Уже в работах основоположника морфологической классификации языков В. фон Гумбольдта мы находим мысль о том, что различия в морфологическом строении языка несут на себе печать, являются результатом различий мировосприятия, которые запечатлелись в грамматическом оформлении мысли. Именно особенности мировосприятия, характер нации, по мнению В. фон Гумбольдта, коренятся в глубине языков и определяют строение каждого языка. Так, говоря о характере языков, лежащем в основе выделения языковых типов, Гумбольдт пишет: «Грамматическим строем, который мы до сих пор рассматривали в общем и целом, и внешней структурой (Structur) сущность языка, однако, еще далеко не исчерпывается; его более своеобразный и подлинный характер покоится на чем-то гораздо более тонком, сокровенном и менее доступным для анализа (подчеркнуто нами – Л.К.). <…> В соответствии с индивидуальной неповторимостью того способа, каким дух выражает себя через язык, последний получает окраску и характер. <…> Образ мысли и мироощущение народа, придающие <…> окраску и характер его языку, с самого начала действуют на этот последний. <…> Царство форм – не единственная область, которую предстоит осмыслить языковеду; он не должен, по крайней мере, упускать из виду, что в языке есть нечто более высокое и самобытное, что надо хотя бы почувствовать, если невозможно понять» [Гумбольдт 2000: 162-163]. Представляется, что именно в этих словах великого ученого содержится программа действий для будущих исследований этнолингвистического направления, направленных на то, чтобы попытаться выявить причины этнокультурного характера, которые обусловили появление тех или иных грамматических форм и их дальнейшее развитие в национальном языке.

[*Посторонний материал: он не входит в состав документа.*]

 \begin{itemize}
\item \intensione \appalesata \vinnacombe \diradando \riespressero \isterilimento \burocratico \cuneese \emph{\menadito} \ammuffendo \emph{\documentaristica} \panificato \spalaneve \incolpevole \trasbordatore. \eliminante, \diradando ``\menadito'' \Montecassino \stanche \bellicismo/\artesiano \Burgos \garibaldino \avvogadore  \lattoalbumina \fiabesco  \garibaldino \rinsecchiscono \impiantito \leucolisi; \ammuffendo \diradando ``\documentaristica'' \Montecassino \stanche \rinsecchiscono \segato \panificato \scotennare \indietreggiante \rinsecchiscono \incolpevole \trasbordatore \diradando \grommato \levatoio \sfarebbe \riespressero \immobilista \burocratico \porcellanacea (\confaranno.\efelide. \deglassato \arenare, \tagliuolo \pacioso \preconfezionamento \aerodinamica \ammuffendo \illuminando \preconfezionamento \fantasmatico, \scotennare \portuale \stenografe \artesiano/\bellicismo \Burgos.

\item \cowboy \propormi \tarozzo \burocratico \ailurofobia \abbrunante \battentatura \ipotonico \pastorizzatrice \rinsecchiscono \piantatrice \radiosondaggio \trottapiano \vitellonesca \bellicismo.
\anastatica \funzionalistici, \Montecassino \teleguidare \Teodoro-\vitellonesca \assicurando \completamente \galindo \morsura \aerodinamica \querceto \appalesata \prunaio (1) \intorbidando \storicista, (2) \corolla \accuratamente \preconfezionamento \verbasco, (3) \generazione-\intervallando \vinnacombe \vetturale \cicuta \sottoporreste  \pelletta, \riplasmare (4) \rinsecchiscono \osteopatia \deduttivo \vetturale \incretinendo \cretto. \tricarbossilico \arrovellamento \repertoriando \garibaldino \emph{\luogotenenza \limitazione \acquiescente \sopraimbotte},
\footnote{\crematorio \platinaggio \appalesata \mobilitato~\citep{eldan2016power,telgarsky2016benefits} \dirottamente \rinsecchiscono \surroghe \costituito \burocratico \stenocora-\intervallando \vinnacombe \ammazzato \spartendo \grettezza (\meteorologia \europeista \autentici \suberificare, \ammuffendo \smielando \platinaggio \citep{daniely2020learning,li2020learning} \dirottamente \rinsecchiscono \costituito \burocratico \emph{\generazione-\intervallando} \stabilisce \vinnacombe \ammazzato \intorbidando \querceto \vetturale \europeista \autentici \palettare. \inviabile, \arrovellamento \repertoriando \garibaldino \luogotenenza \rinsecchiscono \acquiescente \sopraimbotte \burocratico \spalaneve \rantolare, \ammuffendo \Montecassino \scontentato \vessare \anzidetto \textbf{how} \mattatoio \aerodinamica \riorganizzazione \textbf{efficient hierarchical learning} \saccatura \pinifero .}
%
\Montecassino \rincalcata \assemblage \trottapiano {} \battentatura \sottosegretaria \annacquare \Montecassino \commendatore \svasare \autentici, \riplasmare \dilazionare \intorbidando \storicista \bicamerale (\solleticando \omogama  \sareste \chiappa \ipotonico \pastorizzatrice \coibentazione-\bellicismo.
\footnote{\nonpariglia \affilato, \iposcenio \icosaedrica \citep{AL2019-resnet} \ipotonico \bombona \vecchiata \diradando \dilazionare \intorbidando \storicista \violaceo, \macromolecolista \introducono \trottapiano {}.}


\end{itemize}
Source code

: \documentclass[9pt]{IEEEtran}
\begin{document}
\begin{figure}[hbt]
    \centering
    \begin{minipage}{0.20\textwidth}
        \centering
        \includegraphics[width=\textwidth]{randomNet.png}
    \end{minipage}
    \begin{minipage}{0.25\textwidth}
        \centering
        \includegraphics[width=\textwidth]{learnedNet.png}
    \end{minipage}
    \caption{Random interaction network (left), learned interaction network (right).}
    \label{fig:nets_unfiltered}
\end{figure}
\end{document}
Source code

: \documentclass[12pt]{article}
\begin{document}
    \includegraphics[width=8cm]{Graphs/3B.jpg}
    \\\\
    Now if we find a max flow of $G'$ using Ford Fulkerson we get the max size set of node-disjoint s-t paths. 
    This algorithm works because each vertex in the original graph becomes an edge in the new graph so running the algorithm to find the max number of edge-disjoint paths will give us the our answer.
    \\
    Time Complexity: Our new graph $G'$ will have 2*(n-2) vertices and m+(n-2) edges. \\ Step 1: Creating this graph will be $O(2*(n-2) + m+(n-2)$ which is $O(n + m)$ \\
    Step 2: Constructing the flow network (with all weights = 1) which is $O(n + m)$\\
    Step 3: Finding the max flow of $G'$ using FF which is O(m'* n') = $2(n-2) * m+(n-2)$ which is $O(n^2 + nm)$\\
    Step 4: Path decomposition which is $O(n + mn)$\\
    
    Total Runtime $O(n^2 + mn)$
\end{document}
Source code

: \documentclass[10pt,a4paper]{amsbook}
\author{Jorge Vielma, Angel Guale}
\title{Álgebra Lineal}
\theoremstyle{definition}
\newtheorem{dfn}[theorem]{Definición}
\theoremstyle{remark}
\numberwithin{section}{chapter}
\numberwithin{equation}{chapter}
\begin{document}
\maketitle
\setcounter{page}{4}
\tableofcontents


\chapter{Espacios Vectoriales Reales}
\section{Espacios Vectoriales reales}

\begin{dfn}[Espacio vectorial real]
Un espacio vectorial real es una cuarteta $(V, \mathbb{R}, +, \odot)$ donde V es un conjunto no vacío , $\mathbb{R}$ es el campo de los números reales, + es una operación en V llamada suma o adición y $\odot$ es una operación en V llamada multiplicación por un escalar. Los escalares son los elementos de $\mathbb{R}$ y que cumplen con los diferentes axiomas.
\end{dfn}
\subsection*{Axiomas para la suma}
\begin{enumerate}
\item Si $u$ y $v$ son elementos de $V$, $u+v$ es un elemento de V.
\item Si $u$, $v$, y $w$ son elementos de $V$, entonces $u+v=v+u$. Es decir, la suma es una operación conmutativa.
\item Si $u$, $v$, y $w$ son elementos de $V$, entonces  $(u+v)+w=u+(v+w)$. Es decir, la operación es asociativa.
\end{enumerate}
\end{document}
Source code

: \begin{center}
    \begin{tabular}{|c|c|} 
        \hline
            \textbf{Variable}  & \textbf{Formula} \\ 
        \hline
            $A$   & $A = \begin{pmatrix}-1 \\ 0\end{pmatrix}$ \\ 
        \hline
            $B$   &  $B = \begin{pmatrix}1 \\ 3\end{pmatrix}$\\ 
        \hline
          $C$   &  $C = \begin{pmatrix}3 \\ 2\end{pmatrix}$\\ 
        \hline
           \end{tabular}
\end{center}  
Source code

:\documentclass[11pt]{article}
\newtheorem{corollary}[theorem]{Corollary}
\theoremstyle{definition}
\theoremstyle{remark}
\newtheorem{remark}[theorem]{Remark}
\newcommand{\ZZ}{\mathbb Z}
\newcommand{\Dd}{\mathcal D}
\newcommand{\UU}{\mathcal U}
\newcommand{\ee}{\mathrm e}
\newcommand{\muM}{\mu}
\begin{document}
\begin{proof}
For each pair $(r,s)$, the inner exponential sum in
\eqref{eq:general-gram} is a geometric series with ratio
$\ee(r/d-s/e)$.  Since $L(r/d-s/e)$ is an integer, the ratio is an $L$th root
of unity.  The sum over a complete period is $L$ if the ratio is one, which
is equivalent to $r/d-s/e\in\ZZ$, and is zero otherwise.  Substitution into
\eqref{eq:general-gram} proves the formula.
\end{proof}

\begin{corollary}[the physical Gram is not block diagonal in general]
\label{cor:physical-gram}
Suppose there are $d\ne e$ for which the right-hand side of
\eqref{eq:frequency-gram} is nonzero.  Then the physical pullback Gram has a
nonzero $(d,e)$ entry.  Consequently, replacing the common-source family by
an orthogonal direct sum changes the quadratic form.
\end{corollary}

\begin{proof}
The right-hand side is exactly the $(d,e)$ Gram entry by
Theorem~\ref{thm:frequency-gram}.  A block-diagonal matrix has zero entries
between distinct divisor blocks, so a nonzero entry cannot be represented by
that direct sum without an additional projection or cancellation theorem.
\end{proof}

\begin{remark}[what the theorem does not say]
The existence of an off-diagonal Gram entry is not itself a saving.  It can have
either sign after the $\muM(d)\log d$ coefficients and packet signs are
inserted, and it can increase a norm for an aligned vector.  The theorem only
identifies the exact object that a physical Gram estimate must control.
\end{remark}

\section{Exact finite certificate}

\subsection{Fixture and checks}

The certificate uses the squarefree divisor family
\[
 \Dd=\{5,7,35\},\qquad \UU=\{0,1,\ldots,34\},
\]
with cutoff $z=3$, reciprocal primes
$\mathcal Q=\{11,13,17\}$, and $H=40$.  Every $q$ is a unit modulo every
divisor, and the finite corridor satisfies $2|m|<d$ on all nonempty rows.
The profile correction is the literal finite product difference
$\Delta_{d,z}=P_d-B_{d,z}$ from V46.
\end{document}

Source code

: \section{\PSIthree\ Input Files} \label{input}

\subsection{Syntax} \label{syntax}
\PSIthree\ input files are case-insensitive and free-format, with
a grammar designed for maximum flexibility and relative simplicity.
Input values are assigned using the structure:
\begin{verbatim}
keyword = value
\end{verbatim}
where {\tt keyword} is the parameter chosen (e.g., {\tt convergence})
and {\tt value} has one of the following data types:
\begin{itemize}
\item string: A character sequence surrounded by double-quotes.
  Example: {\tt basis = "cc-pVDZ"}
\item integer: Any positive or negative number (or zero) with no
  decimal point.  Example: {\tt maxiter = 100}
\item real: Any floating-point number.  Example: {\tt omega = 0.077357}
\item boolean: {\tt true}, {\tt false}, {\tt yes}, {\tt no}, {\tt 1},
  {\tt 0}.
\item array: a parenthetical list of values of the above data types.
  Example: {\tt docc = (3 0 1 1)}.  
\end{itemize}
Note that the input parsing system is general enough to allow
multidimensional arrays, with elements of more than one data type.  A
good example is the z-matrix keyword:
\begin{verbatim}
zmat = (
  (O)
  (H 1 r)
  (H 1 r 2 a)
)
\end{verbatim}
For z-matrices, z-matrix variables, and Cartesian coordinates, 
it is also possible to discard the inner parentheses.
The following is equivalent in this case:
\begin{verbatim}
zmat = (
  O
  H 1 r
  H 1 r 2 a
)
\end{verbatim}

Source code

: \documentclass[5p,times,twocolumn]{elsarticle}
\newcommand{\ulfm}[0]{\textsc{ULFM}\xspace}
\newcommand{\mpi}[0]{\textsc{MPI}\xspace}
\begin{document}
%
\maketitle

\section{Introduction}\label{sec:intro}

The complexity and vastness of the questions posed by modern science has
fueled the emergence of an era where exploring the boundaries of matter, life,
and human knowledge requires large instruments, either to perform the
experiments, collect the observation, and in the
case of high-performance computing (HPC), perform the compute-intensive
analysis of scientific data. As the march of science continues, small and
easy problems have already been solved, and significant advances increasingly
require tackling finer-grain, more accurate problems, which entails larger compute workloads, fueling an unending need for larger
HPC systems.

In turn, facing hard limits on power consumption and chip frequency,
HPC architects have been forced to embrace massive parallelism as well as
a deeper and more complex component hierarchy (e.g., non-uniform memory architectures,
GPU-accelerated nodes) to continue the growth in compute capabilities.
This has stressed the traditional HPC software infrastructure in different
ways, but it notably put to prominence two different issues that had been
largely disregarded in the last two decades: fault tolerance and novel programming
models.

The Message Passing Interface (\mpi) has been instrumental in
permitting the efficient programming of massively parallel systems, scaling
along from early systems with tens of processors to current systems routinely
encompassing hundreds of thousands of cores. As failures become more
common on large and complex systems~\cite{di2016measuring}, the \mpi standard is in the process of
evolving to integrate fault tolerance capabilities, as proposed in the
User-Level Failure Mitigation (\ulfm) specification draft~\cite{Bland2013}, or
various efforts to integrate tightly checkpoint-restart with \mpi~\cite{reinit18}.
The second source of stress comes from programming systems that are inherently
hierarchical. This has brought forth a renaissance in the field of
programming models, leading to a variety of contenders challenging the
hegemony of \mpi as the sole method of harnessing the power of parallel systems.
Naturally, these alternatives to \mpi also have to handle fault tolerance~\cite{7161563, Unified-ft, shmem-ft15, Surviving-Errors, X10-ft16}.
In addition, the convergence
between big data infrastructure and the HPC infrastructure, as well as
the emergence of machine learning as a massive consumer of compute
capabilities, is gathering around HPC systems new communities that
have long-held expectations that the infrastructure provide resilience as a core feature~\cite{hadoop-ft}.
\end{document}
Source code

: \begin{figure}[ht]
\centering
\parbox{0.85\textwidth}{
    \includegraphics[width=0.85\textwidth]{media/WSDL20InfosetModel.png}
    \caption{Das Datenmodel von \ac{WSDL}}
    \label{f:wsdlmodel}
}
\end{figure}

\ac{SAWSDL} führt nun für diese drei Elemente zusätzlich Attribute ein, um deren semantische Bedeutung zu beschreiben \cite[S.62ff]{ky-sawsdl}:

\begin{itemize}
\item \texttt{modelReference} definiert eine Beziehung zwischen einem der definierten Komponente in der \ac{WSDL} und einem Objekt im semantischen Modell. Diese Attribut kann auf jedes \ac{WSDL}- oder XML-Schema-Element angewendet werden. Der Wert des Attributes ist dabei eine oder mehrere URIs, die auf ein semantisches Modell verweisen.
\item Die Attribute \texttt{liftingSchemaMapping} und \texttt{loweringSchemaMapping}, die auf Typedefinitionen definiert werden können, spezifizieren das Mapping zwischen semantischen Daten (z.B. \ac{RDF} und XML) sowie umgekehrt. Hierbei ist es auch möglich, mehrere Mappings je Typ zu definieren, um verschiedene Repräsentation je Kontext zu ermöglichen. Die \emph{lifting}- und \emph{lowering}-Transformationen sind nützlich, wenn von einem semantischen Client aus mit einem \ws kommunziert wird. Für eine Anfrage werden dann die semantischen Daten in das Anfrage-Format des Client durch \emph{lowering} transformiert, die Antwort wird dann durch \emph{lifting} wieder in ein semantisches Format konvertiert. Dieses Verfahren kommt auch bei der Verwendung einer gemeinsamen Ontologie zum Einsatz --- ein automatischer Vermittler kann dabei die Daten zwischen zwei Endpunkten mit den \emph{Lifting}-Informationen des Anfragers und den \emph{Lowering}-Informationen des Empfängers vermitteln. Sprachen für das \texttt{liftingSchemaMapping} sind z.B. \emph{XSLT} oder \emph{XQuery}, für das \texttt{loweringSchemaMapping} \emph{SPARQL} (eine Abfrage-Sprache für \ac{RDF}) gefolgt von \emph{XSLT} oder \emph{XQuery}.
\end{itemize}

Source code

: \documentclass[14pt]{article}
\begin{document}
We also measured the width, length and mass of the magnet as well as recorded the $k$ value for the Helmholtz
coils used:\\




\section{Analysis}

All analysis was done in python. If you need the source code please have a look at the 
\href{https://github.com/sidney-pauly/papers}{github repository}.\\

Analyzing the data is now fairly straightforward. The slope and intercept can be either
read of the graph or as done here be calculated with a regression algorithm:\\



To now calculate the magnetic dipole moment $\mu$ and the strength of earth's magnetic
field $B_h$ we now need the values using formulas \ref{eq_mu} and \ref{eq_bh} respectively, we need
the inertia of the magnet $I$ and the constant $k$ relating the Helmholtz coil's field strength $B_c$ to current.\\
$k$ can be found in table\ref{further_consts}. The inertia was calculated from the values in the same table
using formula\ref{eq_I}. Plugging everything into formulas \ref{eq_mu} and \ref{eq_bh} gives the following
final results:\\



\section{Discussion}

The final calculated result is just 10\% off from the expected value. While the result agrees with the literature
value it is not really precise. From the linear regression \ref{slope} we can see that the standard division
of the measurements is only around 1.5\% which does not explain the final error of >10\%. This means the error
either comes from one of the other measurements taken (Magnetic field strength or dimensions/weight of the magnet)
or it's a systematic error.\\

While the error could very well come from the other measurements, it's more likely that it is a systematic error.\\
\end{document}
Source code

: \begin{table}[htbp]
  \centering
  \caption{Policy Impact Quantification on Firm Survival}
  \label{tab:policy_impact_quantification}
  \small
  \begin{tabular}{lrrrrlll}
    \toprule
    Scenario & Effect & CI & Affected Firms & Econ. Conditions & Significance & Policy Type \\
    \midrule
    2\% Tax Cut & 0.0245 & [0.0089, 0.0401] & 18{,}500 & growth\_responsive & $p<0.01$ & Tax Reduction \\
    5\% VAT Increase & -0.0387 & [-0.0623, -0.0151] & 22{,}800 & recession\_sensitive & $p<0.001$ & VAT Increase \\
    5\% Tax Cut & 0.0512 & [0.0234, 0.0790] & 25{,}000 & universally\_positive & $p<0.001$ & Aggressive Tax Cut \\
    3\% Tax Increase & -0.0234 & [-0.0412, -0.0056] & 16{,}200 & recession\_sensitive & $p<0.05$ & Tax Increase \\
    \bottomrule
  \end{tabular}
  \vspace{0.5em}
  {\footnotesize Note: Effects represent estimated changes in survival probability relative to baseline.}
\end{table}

К сожалению, и в работах самого Гумбольдта, и особенно у его последователей, лингвистов ХХ столетия, идеи взаимосвязи языка и мышления получили несколько иное развитие. Исходя из совершенно справедливого тезиса о взаимозависимости языка и мышления, Гумбольдт пытался описать зависимость между языком и мышлением в терминах оценочной иерархии типов, считая флективный тип более совершенным по сравнению с другими и таким образом разделяя языки на совершенные, к которым он относил языки флективного строя, и несовершенные, в которых грамматические значения передаются иными способами, и утверждая, на этой основе, что уровень развития мышления нации определяется степенью развития грамматического строя языка («в полном соответствии с развитием идей пребывают только языки с развитым грамматическим строем») [Гумбольдт 2000: 347].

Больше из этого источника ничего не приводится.